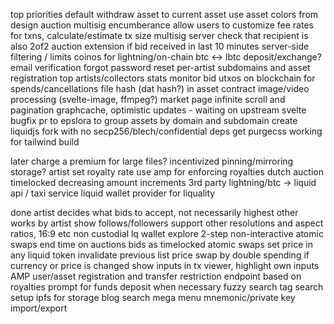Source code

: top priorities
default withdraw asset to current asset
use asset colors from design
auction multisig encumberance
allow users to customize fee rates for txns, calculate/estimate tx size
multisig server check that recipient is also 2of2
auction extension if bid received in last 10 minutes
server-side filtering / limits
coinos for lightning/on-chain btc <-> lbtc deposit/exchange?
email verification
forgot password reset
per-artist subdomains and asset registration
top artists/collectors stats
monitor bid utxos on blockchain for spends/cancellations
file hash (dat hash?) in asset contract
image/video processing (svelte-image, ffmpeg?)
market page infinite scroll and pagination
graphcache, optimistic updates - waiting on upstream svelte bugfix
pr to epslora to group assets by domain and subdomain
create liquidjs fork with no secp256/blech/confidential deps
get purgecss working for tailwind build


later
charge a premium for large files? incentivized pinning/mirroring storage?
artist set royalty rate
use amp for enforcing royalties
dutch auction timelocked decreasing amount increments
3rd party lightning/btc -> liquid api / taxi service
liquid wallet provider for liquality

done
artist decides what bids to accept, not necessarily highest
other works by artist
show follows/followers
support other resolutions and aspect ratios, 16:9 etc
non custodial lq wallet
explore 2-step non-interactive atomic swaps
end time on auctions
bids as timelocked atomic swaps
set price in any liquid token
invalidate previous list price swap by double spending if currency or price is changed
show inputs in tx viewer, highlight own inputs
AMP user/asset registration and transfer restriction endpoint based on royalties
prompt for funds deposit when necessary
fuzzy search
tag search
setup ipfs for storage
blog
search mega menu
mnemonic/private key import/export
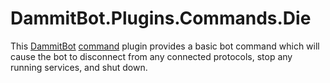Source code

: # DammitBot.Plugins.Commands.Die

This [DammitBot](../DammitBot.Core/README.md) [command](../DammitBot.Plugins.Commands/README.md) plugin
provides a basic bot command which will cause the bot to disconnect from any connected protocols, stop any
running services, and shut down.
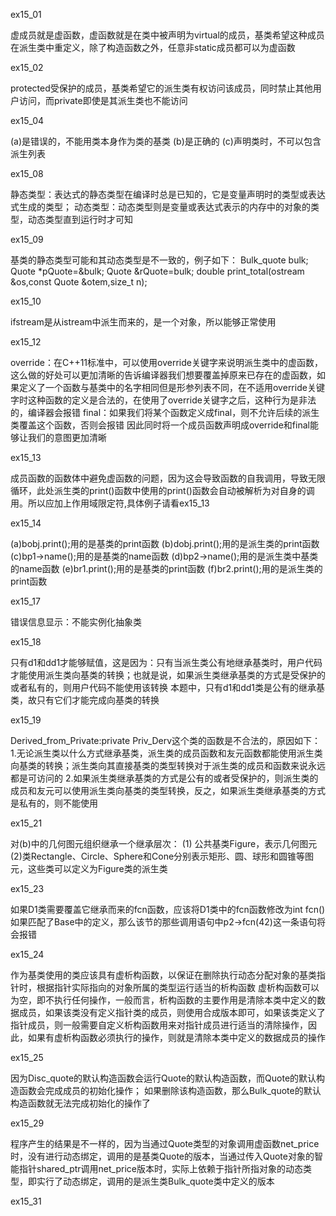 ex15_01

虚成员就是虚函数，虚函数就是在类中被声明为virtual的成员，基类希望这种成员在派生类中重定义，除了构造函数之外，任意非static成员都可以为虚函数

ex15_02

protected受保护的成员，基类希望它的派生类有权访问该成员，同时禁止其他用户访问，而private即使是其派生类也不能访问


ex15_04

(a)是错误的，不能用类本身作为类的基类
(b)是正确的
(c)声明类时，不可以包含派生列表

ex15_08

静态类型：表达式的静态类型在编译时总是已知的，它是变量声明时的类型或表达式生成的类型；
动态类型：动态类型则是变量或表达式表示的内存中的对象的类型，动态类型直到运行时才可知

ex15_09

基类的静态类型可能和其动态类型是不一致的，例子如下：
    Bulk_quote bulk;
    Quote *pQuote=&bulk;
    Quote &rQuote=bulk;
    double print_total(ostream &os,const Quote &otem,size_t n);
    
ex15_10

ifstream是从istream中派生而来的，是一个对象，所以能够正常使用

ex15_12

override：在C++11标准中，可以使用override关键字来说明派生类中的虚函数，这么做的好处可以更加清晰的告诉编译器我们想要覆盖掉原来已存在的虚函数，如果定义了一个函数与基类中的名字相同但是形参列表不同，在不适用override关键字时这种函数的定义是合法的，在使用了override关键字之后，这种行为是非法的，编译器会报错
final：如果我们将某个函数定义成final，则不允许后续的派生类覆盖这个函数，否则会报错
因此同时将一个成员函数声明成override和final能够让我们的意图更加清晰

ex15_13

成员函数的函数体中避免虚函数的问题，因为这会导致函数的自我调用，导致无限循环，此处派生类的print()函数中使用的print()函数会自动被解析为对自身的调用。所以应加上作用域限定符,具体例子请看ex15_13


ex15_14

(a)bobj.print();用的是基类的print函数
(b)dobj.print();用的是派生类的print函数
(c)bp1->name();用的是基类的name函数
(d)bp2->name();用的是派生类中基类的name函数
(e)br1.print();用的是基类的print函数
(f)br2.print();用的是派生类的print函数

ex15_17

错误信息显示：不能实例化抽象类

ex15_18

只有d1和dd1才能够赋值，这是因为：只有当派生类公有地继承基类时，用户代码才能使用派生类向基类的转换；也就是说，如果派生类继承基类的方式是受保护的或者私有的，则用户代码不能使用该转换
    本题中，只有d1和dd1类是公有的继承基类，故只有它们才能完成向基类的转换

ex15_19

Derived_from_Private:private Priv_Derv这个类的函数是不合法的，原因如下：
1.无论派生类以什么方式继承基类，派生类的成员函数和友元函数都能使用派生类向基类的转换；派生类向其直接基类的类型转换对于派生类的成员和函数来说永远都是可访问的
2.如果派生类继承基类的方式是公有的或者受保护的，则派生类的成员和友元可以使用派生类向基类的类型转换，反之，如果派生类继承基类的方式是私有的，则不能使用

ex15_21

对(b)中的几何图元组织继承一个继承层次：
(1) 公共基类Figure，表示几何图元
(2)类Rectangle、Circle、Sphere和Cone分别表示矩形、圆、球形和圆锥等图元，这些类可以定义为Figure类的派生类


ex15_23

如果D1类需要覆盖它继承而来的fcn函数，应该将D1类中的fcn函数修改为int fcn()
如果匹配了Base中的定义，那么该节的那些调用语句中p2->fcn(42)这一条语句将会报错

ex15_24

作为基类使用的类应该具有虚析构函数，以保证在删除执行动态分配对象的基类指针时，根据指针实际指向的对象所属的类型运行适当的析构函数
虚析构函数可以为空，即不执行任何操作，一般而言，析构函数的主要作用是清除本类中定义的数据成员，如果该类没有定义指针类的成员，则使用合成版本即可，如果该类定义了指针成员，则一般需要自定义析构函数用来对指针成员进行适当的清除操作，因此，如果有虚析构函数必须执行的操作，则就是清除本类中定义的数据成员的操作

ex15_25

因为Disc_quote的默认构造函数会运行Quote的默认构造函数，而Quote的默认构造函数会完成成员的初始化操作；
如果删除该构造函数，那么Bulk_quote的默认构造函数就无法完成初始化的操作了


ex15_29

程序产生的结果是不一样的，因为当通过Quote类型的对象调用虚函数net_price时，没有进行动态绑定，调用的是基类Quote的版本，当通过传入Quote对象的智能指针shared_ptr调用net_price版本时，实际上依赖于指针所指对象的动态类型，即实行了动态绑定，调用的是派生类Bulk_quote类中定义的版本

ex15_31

------

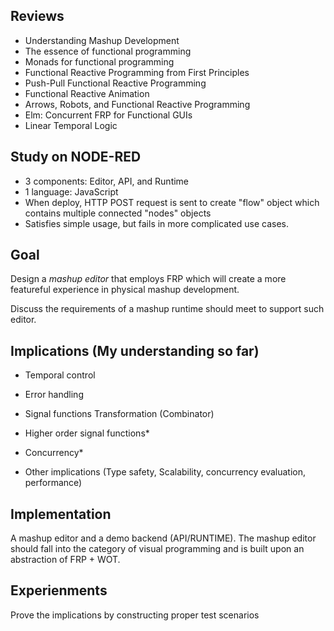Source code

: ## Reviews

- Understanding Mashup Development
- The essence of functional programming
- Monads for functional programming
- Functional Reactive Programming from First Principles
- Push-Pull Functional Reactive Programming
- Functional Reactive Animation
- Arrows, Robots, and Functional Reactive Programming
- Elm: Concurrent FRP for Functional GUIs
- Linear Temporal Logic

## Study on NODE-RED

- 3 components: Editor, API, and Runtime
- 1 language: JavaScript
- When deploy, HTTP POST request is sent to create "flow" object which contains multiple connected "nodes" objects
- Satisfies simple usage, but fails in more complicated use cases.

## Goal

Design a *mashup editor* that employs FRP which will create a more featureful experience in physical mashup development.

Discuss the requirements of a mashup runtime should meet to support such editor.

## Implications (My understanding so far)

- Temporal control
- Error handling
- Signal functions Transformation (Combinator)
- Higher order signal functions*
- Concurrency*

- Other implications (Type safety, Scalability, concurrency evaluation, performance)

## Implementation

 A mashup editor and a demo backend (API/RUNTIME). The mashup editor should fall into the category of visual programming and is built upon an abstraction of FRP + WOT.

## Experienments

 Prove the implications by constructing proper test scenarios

------

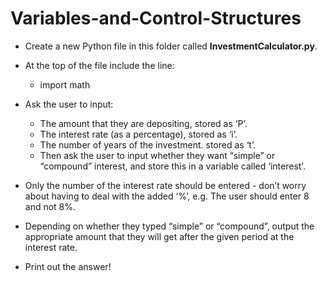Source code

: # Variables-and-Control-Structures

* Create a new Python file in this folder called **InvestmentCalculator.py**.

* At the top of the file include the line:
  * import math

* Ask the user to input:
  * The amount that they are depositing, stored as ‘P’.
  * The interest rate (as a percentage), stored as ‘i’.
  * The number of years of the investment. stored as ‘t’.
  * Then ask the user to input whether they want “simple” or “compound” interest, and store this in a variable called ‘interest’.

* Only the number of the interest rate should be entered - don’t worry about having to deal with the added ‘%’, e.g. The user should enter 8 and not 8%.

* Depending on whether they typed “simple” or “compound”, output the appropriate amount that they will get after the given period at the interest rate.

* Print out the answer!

------

Only the lines above from the line with "stored as ‘t’." to the line with "out the answer!", those two lines included, should be reproduced exactly.

» ANSWER SPACE
  * The number of years of the investment. stored as ‘t’.
  * Then ask the user to input whether they want “simple” or “compound” interest, and store this in a variable called ‘interest’.

* Only the number of the interest rate should be entered - don’t worry about having to deal with the added ‘%’, e.g. The user should enter 8 and not 8%.

* Depending on whether they typed “simple” or “compound”, output the appropriate amount that they will get after the given period at the interest rate.

* Print out the answer!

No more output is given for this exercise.